Nature, extent, and quality of services. With respect to the services provided by the Subadvisor, the Board received information provided to the Board by the Subadvisor, including the Subadvisor’s Form ADV, as well as took into account information presented throughout the past year. The Board considered the Subadvisor’s current level of staffing and its overall resources, as well as received information relating to the Subadvisor’s compensation program. The Board reviewed the Subadvisor’s history and investment experience, as well as information regarding the qualifications, background, and responsibilities of the Subadvisor’s investment and compliance personnel who provide services to the fund. The Board also considered, among other things, the Subadvisor’s compliance program and any disciplinary history. The Board also considered the Subadvisor’s risk assessment and monitoring process. The Board reviewed the Subadvisor’s regulatory history, including whether it was involved in any regulatory actions or investigations as well as material litigation, and any settlements and amelioratory actions undertaken, as appropriate. The Board noted that the Advisor conducts regular, periodic reviews of the Subadvisor and its operations, including regarding investment processes and organizational and staffing matters. The Board also noted that the fund’s CCO and his staff conduct regular, periodic compliance reviews with the Subadvisor and present reports to the Independent Trustees regarding the same, which includes evaluating the regulatory compliance systems of the Subadvisor and procedures reasonably designed to assure compliance with the federal securities laws.

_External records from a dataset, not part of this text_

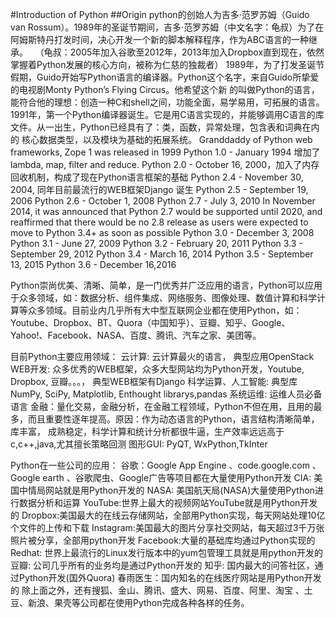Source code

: #Introduction of Python
##Origin
python的创始人为吉多·范罗苏姆（Guido van Rossum）。1989年的圣诞节期间，吉多·范罗苏姆（中文名字：龟叔）为了在阿姆斯特丹打发时间，决心开发一个新的脚本解释程序，作为ABC语言的一种继承。  
（龟叔：2005年加入谷歌至2012年，2013年加入Dropbox直到现在，依然掌握着Python发展的核心方向，被称为仁慈的独裁者）
    1989年，为了打发圣诞节假期，Guido开始写Python语言的编译器。Python这个名字，来自Guido所挚爱的电视剧Monty Python’s Flying Circus。他希望这个新     的叫做Python的语言，能符合他的理想：创造一种C和shell之间，功能全面，易学易用，可拓展的语言。
    1991年，第一个Python编译器诞生。它是用C语言实现的，并能够调用C语言的库文件。从一出生，Python已经具有了：类，函数，异常处理，包含表和词典在内的     核心数据类型，以及模块为基础的拓展系统。
    Granddaddy of Python web frameworks, Zope 1 was released in 1999
    Python 1.0 - January 1994 增加了 lambda, map, filter and reduce.
    Python 2.0 - October 16, 2000，加入了内存回收机制，构成了现在Python语言框架的基础
    Python 2.4 - November 30, 2004, 同年目前最流行的WEB框架Django 诞生
    Python 2.5 - September 19, 2006
    Python 2.6 - October 1, 2008
    Python 2.7 - July 3, 2010
    In November 2014, it was announced that Python 2.7 would be supported until 2020, and reaffirmed that there would be no 2.8 release     as users were expected to move to Python 3.4+ as soon as possible
    Python 3.0 - December 3, 2008
    Python 3.1 - June 27, 2009
    Python 3.2 - February 20, 2011
    Python 3.3 - September 29, 2012
    Python 3.4 - March 16, 2014
    Python 3.5 - September 13, 2015
    Python 3.6 - December 16,2016
    
Python崇尚优美、清晰、简单，是一门优秀并广泛应用的语言，Python可以应用于众多领域，如：数据分析、组件集成、网络服务、图像处理、数值计算和科学计算等众多领域。目前业内几乎所有大中型互联网企业都在使用Python，如：Youtube、Dropbox、BT、Quora（中国知乎）、豆瓣、知乎、Google、Yahoo!、Facebook、NASA、百度、腾讯、汽车之家、美团等。

目前Python主要应用领域：
    云计算: 云计算最火的语言， 典型应用OpenStack
    WEB开发: 众多优秀的WEB框架，众多大型网站均为Python开发，Youtube, Dropbox, 豆瓣。。。， 典型WEB框架有Django
    科学运算、人工智能: 典型库NumPy, SciPy, Matplotlib, Enthought librarys,pandas
    系统运维: 运维人员必备语言
    金融：量化交易，金融分析，在金融工程领域，Python不但在用，且用的最多，而且重要性逐年提高。原因：作为动态语言的Python，语言结构清晰简单，库丰富，     成熟稳定，科学计算和统计分析都很牛逼，生产效率远远高于c,c++,java,尤其擅长策略回测
    图形GUI: PyQT, WxPython,TkInter
    
Python在一些公司的应用： 
    谷歌：Google App Engine 、code.google.com 、Google earth 、谷歌爬虫、Google广告等项目都在大量使用Python开发
    CIA: 美国中情局网站就是用Python开发的
    NASA: 美国航天局(NASA)大量使用Python进行数据分析和运算
    YouTube:世界上最大的视频网站YouTube就是用Python开发的
    Dropbox:美国最大的在线云存储网站，全部用Python实现，每天网站处理10亿个文件的上传和下载
    Instagram:美国最大的图片分享社交网站，每天超过3千万张照片被分享，全部用python开发
    Facebook:大量的基础库均通过Python实现的
    Redhat: 世界上最流行的Linux发行版本中的yum包管理工具就是用python开发的
    豆瓣: 公司几乎所有的业务均是通过Python开发的
    知乎: 国内最大的问答社区，通过Python开发(国外Quora)
    春雨医生：国内知名的在线医疗网站是用Python开发的
    除上面之外，还有搜狐、金山、腾讯、盛大、网易、百度、阿里、淘宝 、土豆、新浪、果壳等公司都在使用Python完成各种各样的任务。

The Board also took into account the financial condition of the Subadvisor.
The Board considered the Subadvisor’s investment process and philosophy. The Board took into account that the Subadvisor’s responsibilities include the development and maintenance of an investment program for the fund that is consistent with the fund’s investment objective, the selection of investment securities and the placement of
  SEMIANNUAL REPORT  | JOHN HANCOCK DIVERSIFIED INCOME FUND 51

orders for the purchase and sale of such securities, as well as the implementation of compliance controls related to performance of these services. The Board also received information with respect to the Subadvisor’s brokerage policies and practices, including with respect to best execution and soft dollars.

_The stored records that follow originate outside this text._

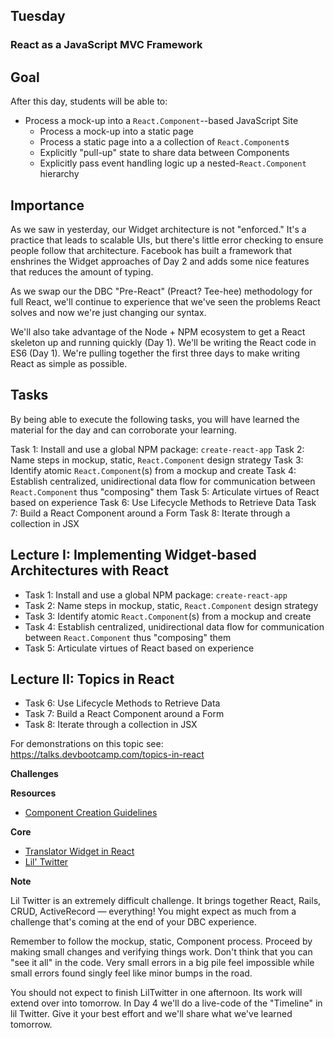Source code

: ## Tuesday

### React as a JavaScript MVC Framework

## Goal

After this day, students will be able to:

* Process a mock-up into a `React.Component`--based JavaScript Site
  * Process a mock-up into a static page
  * Process a static page into a a collection of `React.Component`s
  * Explicitly "pull-up" state to share data between Components
  * Explicitly pass event handling logic up a nested-`React.Component` hierarchy

## Importance

As we saw in yesterday, our Widget architecture is not "enforced." It's a
practice that leads to scalable UIs, but there's little error checking to
ensure people follow that architecture. Facebook has built a framework that
enshrines the Widget approaches of Day 2 and adds some nice features that
reduces the amount of typing.

As we swap our the DBC "Pre-React" (Preact? Tee-hee) methodology for full
React, we'll continue to experience that we've seen the problems React solves
and now we're just changing our syntax.

We'll also take advantage of the Node + NPM ecosystem to get a React skeleton
up and running quickly (Day 1). We'll be writing the React code in ES6 (Day 1).
We're pulling together the first three days to make writing React as simple as
possible.

## Tasks

By being able to execute the following tasks, you will have learned the
material for the day and can corroborate your learning.

Task 1: Install and use a global NPM package: `create-react-app`
Task 2: Name steps in mockup, static, `React.Component` design strategy
Task 3: Identify atomic `React.Component`(s) from a mockup and create
Task 4: Establish centralized, unidirectional data flow for communication between `React.Component` thus "composing" them
Task 5: Articulate virtues of React based on experience
Task 6: Use Lifecycle Methods to Retrieve Data
Task 7: Build a React Component around a Form
Task 8: Iterate through a collection in JSX


## Lecture I: Implementing Widget-based Architectures with React

* Task 1: Install and use a global NPM package: `create-react-app`
* Task 2: Name steps in mockup, static, `React.Component` design strategy
* Task 3: Identify atomic `React.Component`(s) from a mockup and create
* Task 4: Establish centralized, unidirectional data flow for communication between `React.Component` thus "composing" them
* Task 5: Articulate virtues of React based on experience

## Lecture II: Topics in React

* Task 6: Use Lifecycle Methods to Retrieve Data
* Task 7: Build a React Component around a Form
* Task 8: Iterate through a collection in JSX

For demonstrations on this topic see: https://talks.devbootcamp.com/topics-in-react

**Challenges**

**Resources**

* [Component Creation Guidelines](../resources/component_creation_process.html)

**Core**

* [Translator Widget in React](../../../../number-base-converter-react-challenge)
* [Lil' Twitter](../../../../lil-twitter-react-challenge)

**Note**

Lil Twitter is an extremely difficult challenge. It brings together React,
Rails, CRUD, ActiveRecord &mdash; everything! You might expect as much from a
challenge that's coming at the end of your DBC experience.

Remember to follow the mockup, static, Component process. Proceed by making
small changes and verifying things work. Don't think that you can "see it all"
in the code. Very small errors in a big pile feel impossible while small errors
found singly feel like minor bumps in the road.

You should not expect to finish LilTwitter in one afternoon. Its work will
extend over into tomorrow. In Day 4 we'll do a live-code of the "Timeline" in
lil Twitter. Give it your best effort and we'll share what we've learned
tomorrow.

Subadvisor compensation. In considering the cost of services to be provided by the Subadvisor and the profitability to the Subadvisor of its relationship with the fund, the Board noted that the fees under the Subadvisory Agreement are paid by the Advisor and not the fund. 
The Board also relied on the ability of the Advisor to negotiate the Subadvisory Agreement with the Subadvisor, which is not affiliated with the Advisor, and the fees thereunder at arm’s length. As a result, the costs of the services to be provided and the profits to be realized by the Subadvisor from its relationship with the Trust were not a material factor in the Board’s consideration of the Subadvisory Agreement.

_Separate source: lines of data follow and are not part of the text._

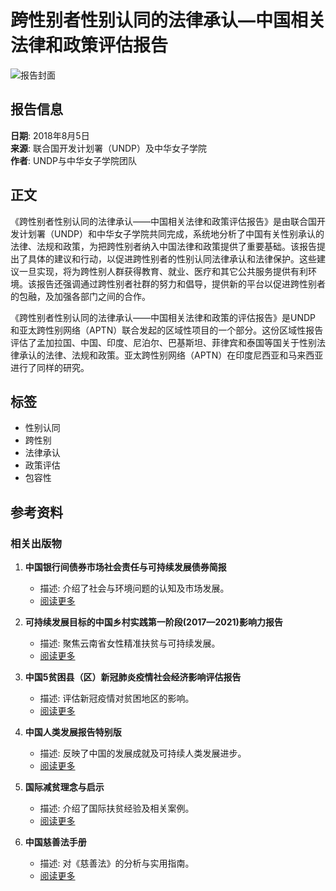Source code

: # 跨性别者性别认同的法律承认—中国相关法律和政策评估报告

![报告封面](https://www.undp.org/sites/g/files/zskgke326/files/styles/publication_cover_image_mobile/public/migration/cn/UNDP-CH--legal-gender-in-China-report_CH.PNG?itok=IVIqPeDG)

## 报告信息

**日期**: 2018年8月5日  
**来源**: 联合国开发计划署（UNDP）及中华女子学院  
**作者**: UNDP与中华女子学院团队

## 正文

《跨性别者性别认同的法律承认——中国相关法律和政策评估报告》是由联合国开发计划署（UNDP）和中华女子学院共同完成，系统地分析了中国有关性别承认的法律、法规和政策，为把跨性别者纳入中国法律和政策提供了重要基础。该报告提出了具体的建议和行动，以促进跨性别者的性别认同法律承认和法律保护。这些建议一旦实现，将为跨性别人群获得教育、就业、医疗和其它公共服务提供有利环境。该报告还强调通过跨性别者社群的努力和倡导，提供新的平台以促进跨性别者的包融，及加强各部门之间的合作。

《跨性别者性别认同的法律承认——中国相关法律和政策的评估报告》是UNDP 和亚太跨性别网络（APTN）联合发起的区域性项目的一个部分。这份区域性报告评估了孟加拉国、中国、印度、尼泊尔、巴基斯坦、菲律宾和泰国等国关于性别法律承认的法律、法规和政策。亚太跨性别网络（APTN）在印度尼西亚和马来西亚进行了同样的研究。

## 标签

- 性别认同
- 跨性别
- 法律承认
- 政策评估
- 包容性

## 参考资料

### 相关出版物

1. **中国银行间债券市场社会责任与可持续发展债券简报**
   - 描述: 介绍了社会与环境问题的认知及市场发展。
   - [阅读更多](https://www.undp.org/zh/china/publications/zhongguoyinxingjianzhaiquanshichangshehuizerenyukechixufazhanzhaiquanjianbao)

2. **可持续发展目标的中国乡村实践第一阶段(2017—2021)影响力报告**
   - 描述: 聚焦云南省女性精准扶贫与可持续发展。
   - [阅读更多](https://www.undp.org/zh/china/publications/kechixufazhanmubiaodezhongguoxiangcunshijiandiyijieduan2017-2021yingxianglibaogao)

3. **中国5贫困县（区）新冠肺炎疫情社会经济影响评估报告**
   - 描述: 评估新冠疫情对贫困地区的影响。
   - [阅读更多](https://www.undp.org/zh/china/publications/zhongguo5pinkunxianquxinguanfeiyanyiqingshehuijingjiyingxiangpinggubaogao)

4. **中国人类发展报告特别版**
   - 描述: 反映了中国的发展成就及可持续人类发展进步。
   - [阅读更多](https://www.undp.org/zh/china/publications/zhongguorenleifazhanbaogaotebieban)

5. **国际减贫理念与启示**
   - 描述: 介绍了国际扶贫经验及相关案例。
   - [阅读更多](https://www.undp.org/zh/china/publications/guojijianpinlinianyuqishi)

6. **中国慈善法手册**
   - 描述: 对《慈善法》的分析与实用指南。
   - [阅读更多](https://www.undp.org/zh/china/publications/zhongguocishanfashouce)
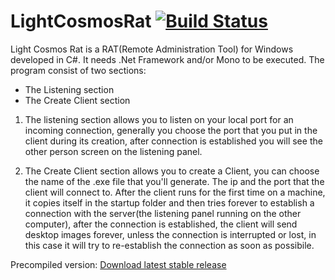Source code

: # LightCosmosRat [![Build Status](https://travis-ci.org/robitec97/LightCosmosRat.svg?branch=master)](https://travis-ci.org/robitec97/LightCosmosRat)
Light Cosmos Rat is a RAT(Remote Administration Tool) for Windows developed in C#. It needs .Net Framework and/or Mono to be executed.
The program consist of two sections:
- The Listening section
- The Create Client section

1. The listening section allows you to listen on your local port for an incoming connection, generally you choose the port that you put
in the client during its creation, after connection is established you will see the other person screen on the listening panel.

2. The Create Client section allows you to create a Client, you can choose the name of the .exe file that you'll generate. The ip and the port that the client will connect to. After the client runs for the first time on a machine, it copies itself in the startup folder and then tries forever to establish a connection with the server(the listening panel running on the other computer), after the connection is established, the client will send desktop images forever, unless the connection is interrupted or lost, in this case it will try to re-establish the connection as soon as possibile.


Precompiled version:
<a id="raw-url" href="https://raw.githubusercontent.com/robitec97/LightCosmosRat/master/LightCosmosRat.exe">Download latest stable release</a>
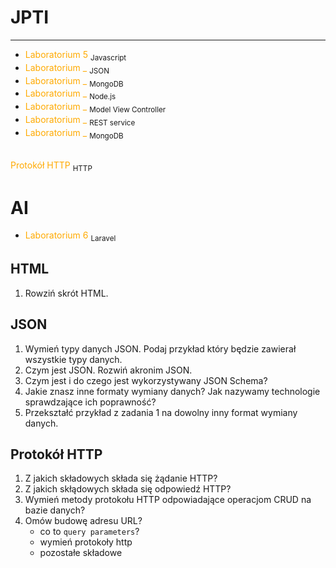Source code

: # JPTI
___
- <a href="/javascript.html" style="color: #FFAA00; text-decoration: none;">Laboratorium 5</a> <sub>Javascript</sub>
- <a href="/json.html" style="color: #FFAA00;text-decoration: none;">Laboratorium _</a> <sub>JSON</sub>
- <a href="/mongoDB.html" style="color: #FFAA00;text-decoration: none;">Laboratorium _</a> <sub>MongoDB</sub>
- <a href="/node.html" style="color: #FFAA00;text-decoration: none;">Laboratorium _</a> <sub>Node.js</sub>
- <a href="/nodeMVC.html" style="color: #FFAA00;text-decoration: none;">Laboratorium _</a> <sub>Model View Controller</sub>
- <a href="/nodeREST.html" style="color: #FFAA00;text-decoration: none;">Laboratorium _</a> <sub>REST service</sub>
- <a href="/MongoDB.html" style="color: #FFAA00;text-decoration: none;">Laboratorium _</a> <sub>MongoDB</sub>
<br>
<a href="/http.html" style="color: #FFAA00;text-decoration: none;">Protokół HTTP</a> <sub>HTTP</sub>



# AI
- <a href="/laravel/laravel.html" style="color: #FFAA00;text-decoration: none;">Laboratorium 6</a> <sub>Laravel</sub>



## HTML

1. Rowziń skrót HTML.

## JSON

1. Wymień typy danych JSON. Podaj przykład który będzie zawierał wszystkie typy danych.
2. Czym jest JSON. Rozwiń akronim JSON.
5. Czym jest i do czego jest wykorzystywany JSON Schema?
4. Jakie znasz inne formaty wymiany danych? Jak nazywamy technologie sprawdzające ich poprawność?
5. Przekształć przykład z zadania 1 na dowolny inny format wymiany danych.

## Protokół HTTP

1. Z jakich składowych składa się żądanie HTTP?
2. Z jakich skłądowych składa się odpowiedź HTTP?
3. Wymień metody protokołu HTTP odpowiadające operacjom CRUD na bazie danych?
4. Omów budowę adresu URL?
    - co to `query parameters`?
    - wymień protokoły http
    - pozostałe składowe





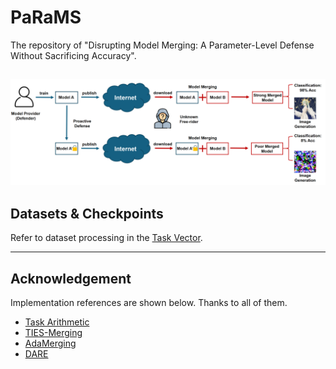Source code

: # PaRaMS
The repository of "Disrupting Model Merging: A Parameter-Level Defense Without Sacrificing Accuracy".

![img.png](img.png)
---

## Datasets & Checkpoints

Refer to dataset processing in the [Task Vector](https://github.com/mlfoundations/task_vectors).


---

## Acknowledgement

Implementation references are shown below. Thanks to all of them.

- [Task Arithmetic](https://github.com/mlfoundations/task_vectors)
- [TIES-Merging]( https://github.com/prateeky2806/ties-merging/tree/main)
- [AdaMerging](https://github.com/EnnengYang/AdaMerging)
- [DARE](https://github.com/yule-BUAA/MergeLM)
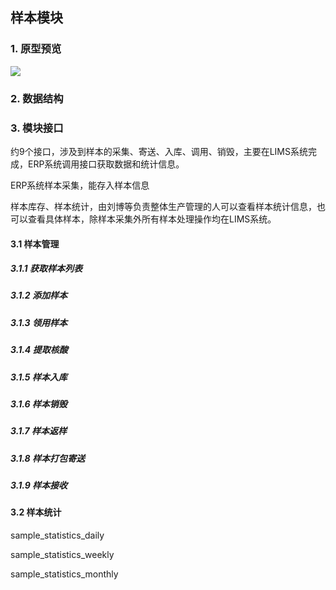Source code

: ## 样本模块

### 1. 原型预览

![](http://easyun.oss-cn-shanghai.aliyuncs.com/aegicare/picture/1620805713120_%E5%BE%AE%E4%BF%A1%E6%88%AA%E5%9B%BE_20210512154825.png)

### 2. 数据结构

### 3. 模块接口

约9个接口，涉及到样本的采集、寄送、入库、调用、销毁，主要在LIMS系统完成，ERP系统调用接口获取数据和统计信息。

ERP系统样本采集，能存入样本信息

样本库存、样本统计，由刘博等负责整体生产管理的人可以查看样本统计信息，也可以查看具体样本，除样本采集外所有样本处理操作均在LIMS系统。

#### 3.1 样本管理

##### 3.1.1 获取样本列表

##### 3.1.2 添加样本

##### 3.1.3 领用样本

##### 3.1.4 提取核酸

##### 3.1.5 样本入库

##### 3.1.6 样本销毁

##### 3.1.7 样本返样

##### 3.1.8 样本打包寄送

##### 3.1.9 样本接收

#### 3.2 样本统计

sample_statistics_daily

sample_statistics_weekly

sample_statistics_monthly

The Board also received information regarding the nature and scope (including their significance to the Advisor and its affiliates and to the Subadvisor) of any material relationships with respect to the Subadvisor, which include arrangements in which the Subadvisor or its affiliates provide advisory, distribution, or management services in connection with financial products sponsored by the Advisor or its affiliates, and may include other registered investment companies, a 529 education savings plan, managed separate accounts and exempt group annuity contracts sold to qualified plans. The Board also received information and took into account any other potential conflicts of interest the Advisor might have in connection with the Subadvisory Agreement.
In addition, the Board considered other potential indirect benefits that the Subadvisor and its affiliates may receive from the Subadvisor’s relationship with the fund, such as the opportunity to provide advisory services to additional funds in the John Hancock Fund Complex and reputational benefits.
Subadvisory fees. The Board considered that the fund pays an advisory fee to the Advisor and that, in turn, the Advisor pays subadvisory fees to the Subadvisor. As noted above, the Board also considered the fund’s subadvisory fee as compared to similarly situated investment companies deemed to be comparable to the fund as included in the report prepared by the independent third party provider of fund data, to the extent available. The Board noted that the limited size of the Lipper peer group was not sufficient for comparative purposes. The Board also took into account the subadvisory fee paid by the Advisor to the Subadvisor with respect to the fund and compared them to fees charged by the Subadvisor to manage other subadvised portfolios and portfolios not subject to regulation under the 1940 Act, as applicable.
Subadvisor performance. As noted above, the Board considered the fund’s performance as compared to the fund’s peer group and the benchmark index and noted that the Board reviews information about the fund’s performance results at its regularly scheduled meetings. The Board noted the Advisor’s expertise and resources in monitoring the performance, investment style and risk-adjusted performance of the Subadvisor. The Board was mindful of the Advisor’s focus on the Subadvisor’s performance. The Board also noted the Subadvisor’s long-term performance record for similar accounts, as applicable.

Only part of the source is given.